Brexit : Theresa May opposée à un nouveau referendum

Theresa MayLa Première ministre britannique a annoncé mercredi aux membres de son gouvernement qu’un second referendum sur le Brexit, validé le 23 juin dernier à 51,8%, n’était en aucun cas une option crédible.

La mise au point de Theresa May a été cinglante, elle, qui se refuse à toute tentative de maintien du Royaume-Uni dans l’UE, et cela “en passant par la petite porte” : “Nous devons continuer d’être clairs : Brexit signifie Brexit, et nous allons le réussir (…) Cela signifie qu’il n’y aura pas de deuxième référendum”, a-t-elle martelé.

Néanmoins, cette dernière avait annoncé au mois de juillet qu’elle ne souhaitait pas agir dans la précipitation, laissant entendre que l’exécutif ne déposerait pas de demande de sortie de l’Union avant la fin de l’année.

Mais ce timing pourrait même se prolonger à 2019, indique le Sunday Times dans son édition du 14 août. En effet, les difficultés que rencontre l’administration locale et les prochaines élections françaises et allemandes rendent un départ effectif du Royaume peu probable dans l’immédiat.

D’après le quotidien, les ministères du Brexit et du commerce international, pour ne citer qu’eux, n’auraient procédé qu’à la moitié du recrutement escompté pour mener à bien une opération d’une telle ampleur.

Parallèlement, un autre dossier brûlant est également suivi avec une extrême attention par T.May : il s’agit de l’Ecosse dont la majorité des ressortissants est favorable à un maintien de cette nation constitutive du RU dans l’UE (à hauteur de 62%).

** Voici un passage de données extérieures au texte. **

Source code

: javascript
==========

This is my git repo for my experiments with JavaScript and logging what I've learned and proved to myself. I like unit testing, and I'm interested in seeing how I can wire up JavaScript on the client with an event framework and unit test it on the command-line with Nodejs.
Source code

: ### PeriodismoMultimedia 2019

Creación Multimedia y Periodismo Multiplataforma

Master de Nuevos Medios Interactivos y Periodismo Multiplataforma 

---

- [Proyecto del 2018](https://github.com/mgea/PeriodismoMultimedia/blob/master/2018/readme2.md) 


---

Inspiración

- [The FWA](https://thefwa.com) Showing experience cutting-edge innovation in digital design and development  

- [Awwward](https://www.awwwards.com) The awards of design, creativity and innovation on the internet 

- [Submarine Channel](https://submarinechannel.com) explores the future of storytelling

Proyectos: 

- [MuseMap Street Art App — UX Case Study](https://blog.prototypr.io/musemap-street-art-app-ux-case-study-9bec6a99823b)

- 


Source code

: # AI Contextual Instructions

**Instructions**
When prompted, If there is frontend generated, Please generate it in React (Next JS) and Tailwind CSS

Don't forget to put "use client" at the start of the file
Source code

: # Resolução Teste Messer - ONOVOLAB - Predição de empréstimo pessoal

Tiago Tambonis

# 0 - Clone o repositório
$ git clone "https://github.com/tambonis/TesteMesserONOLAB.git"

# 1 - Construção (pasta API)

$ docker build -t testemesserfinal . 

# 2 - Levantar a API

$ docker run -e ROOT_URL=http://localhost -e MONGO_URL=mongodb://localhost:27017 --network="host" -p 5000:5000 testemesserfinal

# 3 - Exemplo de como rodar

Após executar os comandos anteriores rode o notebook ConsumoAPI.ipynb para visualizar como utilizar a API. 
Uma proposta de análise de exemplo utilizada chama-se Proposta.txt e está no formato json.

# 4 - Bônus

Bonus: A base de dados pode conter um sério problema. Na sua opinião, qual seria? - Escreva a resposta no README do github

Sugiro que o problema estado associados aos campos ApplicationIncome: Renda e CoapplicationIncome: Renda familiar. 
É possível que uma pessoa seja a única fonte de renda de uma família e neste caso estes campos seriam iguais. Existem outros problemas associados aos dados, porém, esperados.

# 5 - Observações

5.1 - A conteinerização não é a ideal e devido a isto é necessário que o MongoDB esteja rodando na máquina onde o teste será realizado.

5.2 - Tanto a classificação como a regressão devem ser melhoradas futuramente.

Cette volonté a d’ailleurs été affirmée à maintes reprise par la Première ministre écossaise, Nicola Sturgeon, qui dévastait par le résultat du référendum sur le Brexit, avait demandé l’ouverture de négociations immédiates avec Bruxelles lors d’une conférence de presse à Edimbourg, le 25 juin :

“L’Ecosse ne se laissera pas priver de son statut de membre de l’UE sans explorer des solutions de remplacement”, a-t-elle souligné.

Avant d’évoquer un nouveau vote d’indépendance après l’échec de septembre 2014 : “La possibilité d’un second référendum doit être sur la table et elle est sur la table.”